■ Activity
In the entries that follow, find every line containing "significant" and copy it.

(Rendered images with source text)
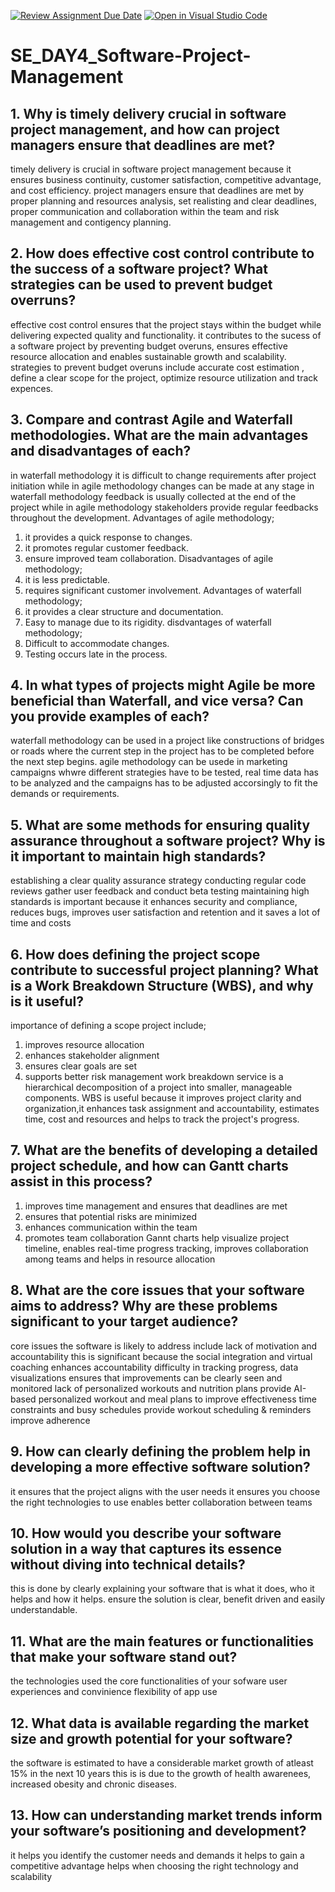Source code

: [![Review Assignment Due Date](https://classroom.github.com/assets/deadline-readme-button-22041afd0340ce965d47ae6ef1cefeee28c7c493a6346c4f15d667ab976d596c.svg)](https://classroom.github.com/a/9pw6JKcu)
[![Open in Visual Studio Code](https://classroom.github.com/assets/open-in-vscode-2e0aaae1b6195c2367325f4f02e2d04e9abb55f0b24a779b69b11b9e10269abc.svg)](https://classroom.github.com/online_ide?assignment_repo_id=18703282&assignment_repo_type=AssignmentRepo)
# SE_DAY4_Software-Project-Management
## 1. Why is timely delivery crucial in software project management, and how can project managers ensure that deadlines are met?
timely delivery is  crucial in software project management because it ensures business continuity, customer satisfaction, competitive advantage, and cost efficiency. project managers ensure that deadlines are met by proper planning and resources analysis, set realisting and clear deadlines, proper communication and collaboration within the team and risk management and contigency planning.
## 2. How does effective cost control contribute to the success of a software project? What strategies can be used to prevent budget overruns?
effective cost control ensures that the project stays within the budget while delivering expected quality and functionality. it contributes to the sucess of a software project  by preventing budget overuns, ensures effective resource allocation and enables sustainable growth and scalability. strategies to prevent budget overuns include accurate cost estimation , define a clear scope for the project, optimize resource utilization and track expences.
## 3. Compare and contrast Agile and Waterfall methodologies. What are the main advantages and disadvantages of each?
in waterfall methodology it is difficult to change requirements after project initiation while in agile methodology changes can be made at any stage
in waterfall methodology feedback is usually collected at the end of the project while in agile methodology stakeholders provide regular feedbacks throughout the development.
Advantages of agile methodology;
1. it provides a quick response to changes.
2. it promotes regular customer feedback.
3. ensure improved team collaboration.
Disadvantages of agile methodology;
1. it is less predictable.
2. requires significant customer involvement.
Advantages of waterfall methodology;
1. it provides a clear structure and documentation.
2. Easy to manage due to its rigidity.
disdvantages of waterfall methodology;
1. Difficult to accommodate changes.
2. Testing occurs late in the process.
## 4. In what types of projects might Agile be more beneficial than Waterfall, and vice versa? Can you provide examples of each?
waterfall methodology can be used in a project like constructions of bridges or roads where the current step in the project has to be completed before the next step begins.
agile methodology can be usede in marketing campaigns whwre different strategies have to be tested, real time data has to be analyzed and the campaigns has to be adjusted accorsingly to fit the demands or requirements.
## 5. What are some methods for ensuring quality assurance throughout a software project? Why is it important to maintain high standards?
establishing a clear quality assurance strategy
conducting regular code reviews 
gather user feedback and conduct beta testing
maintaining high standards is important because it enhances security and compliance, reduces bugs, improves user satisfaction and retention and it saves a lot of time and costs 
## 6. How does defining the project scope contribute to successful project planning? What is a Work Breakdown Structure (WBS), and why is it useful?
importance of defining a scope project include;
1. improves resource allocation
2. enhances stakeholder alignment
3. ensures clear goals are set
4. supports better risk management
work breakdown service is a hierarchical decomposition of a project into smaller, manageable components. WBS is useful because it improves project clarity and organization,it enhances task assignment and accountability, estimates time, cost and resources and helps to track the project's progress.
## 7. What are the benefits of developing a detailed project schedule, and how can Gantt charts assist in this process?
1. improves time management and ensures that deadlines are met
2. ensures that potential risks are minimized
3. enhances communication within the team
4. promotes team collaboration
Gannt charts help visualize project timeline, enables real-time progress tracking, improves collaboration among teams and helps in resource allocation
## 8. What are the core issues that your software aims to address? Why are these problems significant to your target audience?
core issues the software is likely to address include
lack of motivation and accountability this is significant because the social integration and virtual coaching enhances accountability
difficulty in tracking progress, data visualizations ensures that improvements can be clearly seen and monitored 
lack of personalized workouts and nutrition plans provide AI-based personalized workout and meal plans to improve effectiveness
time constraints and busy schedules provide workout scheduling & reminders improve adherence

## 9. How can clearly defining the problem help in developing a more effective software solution?
it ensures that the project aligns with the user needs 
it ensures you choose the right technologies to use
enables better collaboration between teams
## 10. How would you describe your software solution in a way that captures its essence without diving into technical details?
this is done by clearly explaining your software that is what it does, who it helps and how it helps. ensure the solution is clear, benefit driven and easily understandable.
## 11. What are the main features or functionalities that make your software stand out?
the technologies used 
the core functionalities of your sofware 
user experiences and convinience 
flexibility of app use 
## 12. What data is available regarding the market size and growth potential for your software?
the software is estimated to have a considerable market growth of atleast 15% in the next 10 years this is is due to the growth of health awarenees, increased obesity and chronic diseases.
## 13. How can understanding market trends inform your software’s positioning and development?
it helps you identify the customer needs and demands
it helps to gain a competitive advantage helps when choosing the right technology and scalability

■ Result for this exercise
2. requires significant customer involvement.
## 8. What are the core issues that your software aims to address? Why are these problems significant to your target audience?
lack of motivation and accountability this is significant because the social integration and virtual coaching enhances accountability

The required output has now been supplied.